What good looks like
Good leisure sites run two non-negotiable habits. They test the pool water on a schedule and write down the numbers, and they walk the gym floor every day looking for the small faults that become injuries. Neither is glamorous. Both are what separate a well-run site from a claim.
On the pool side, the tell is a complete test log with no gaps. Free chlorine and pH checked manually at opening and at intervals through the day, not just trusted to the automatic dosing system. A spike or a drop spotted early and corrected. The plant room tidy, with chemicals stored apart and labelled. On the gym side, the tell is that broken kit is tagged out of use the moment it is found, not left with an apologetic sticky note for a fortnight. Cables, pins, pulleys, treadmill belts and emergency stops all checked. Free weights racked, not scattered as trip hazards.

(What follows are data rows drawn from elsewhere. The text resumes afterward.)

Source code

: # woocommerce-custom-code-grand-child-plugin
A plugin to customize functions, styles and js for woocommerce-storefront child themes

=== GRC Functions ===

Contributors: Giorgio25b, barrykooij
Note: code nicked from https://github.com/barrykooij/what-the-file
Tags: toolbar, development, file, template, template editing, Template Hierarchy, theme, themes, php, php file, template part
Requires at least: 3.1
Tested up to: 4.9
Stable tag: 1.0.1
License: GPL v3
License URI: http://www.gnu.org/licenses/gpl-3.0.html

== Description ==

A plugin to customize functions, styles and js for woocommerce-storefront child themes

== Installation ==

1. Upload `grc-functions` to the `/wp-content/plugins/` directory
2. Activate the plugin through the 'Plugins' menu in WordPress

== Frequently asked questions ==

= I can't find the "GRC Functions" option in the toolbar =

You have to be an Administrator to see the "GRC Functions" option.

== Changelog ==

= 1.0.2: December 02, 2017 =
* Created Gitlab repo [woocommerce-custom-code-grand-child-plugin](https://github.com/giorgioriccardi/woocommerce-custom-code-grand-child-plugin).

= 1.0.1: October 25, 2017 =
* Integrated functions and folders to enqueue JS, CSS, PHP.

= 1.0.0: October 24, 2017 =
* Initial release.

The common failure points are well known. The pool test is skipped on a quiet shift and the log is back-filled later from memory. Combined chlorine creeps up because nobody is watching it, the air gets that heavy chemical smell, and swimmers’ eyes sting. A treadmill safety key goes missing and the machine stays in service. Disinfectant spray bottles run empty and members wipe down with nothing. The plant room becomes the place everything gets dumped.
An inspector or your insurer looks for a few clear things. A complete, contemporaneous pool water test log. Evidence that faulty equipment is removed from use. A normal operating procedure and an emergency action plan for the pool that staff actually know. Trained staff on the poolside. And cleaning records that match the footfall. The site that does well is the one where the logbook is filled in as the readings are taken, because the routine is real.
Pool plant water test log
Test manually, record immediately. Do not rely on the automatic system alone.
- Test at opening, before the first swimmer, and at the intervals your pool’s risk assessment sets through the day.
- Record free chlorine. Keep it in the 1 to 3 mg/l band the standards set, typically toward the lower end for indoor pools.
- Record pH. Hold it between 7.2 and 7.8. This is what makes the chlorine work and keeps the water comfortable.
- Record combined chlorine. Keep it no higher than 1 mg/l. A rising figure means the water needs attention.
- Record water temperature and water clarity. You should see the bottom and the markings clearly.
- Log the time, the readings and the initials of whoever tested. Note any dosing or backwash action taken.
- If a reading is out of range, act before admitting swimmers. Close the pool if you cannot bring it back.
Daily equipment safety check
Walk the floor before opening.
- Inspect cable machines. Check cables for fraying, pins seat properly, pulleys run smoothly.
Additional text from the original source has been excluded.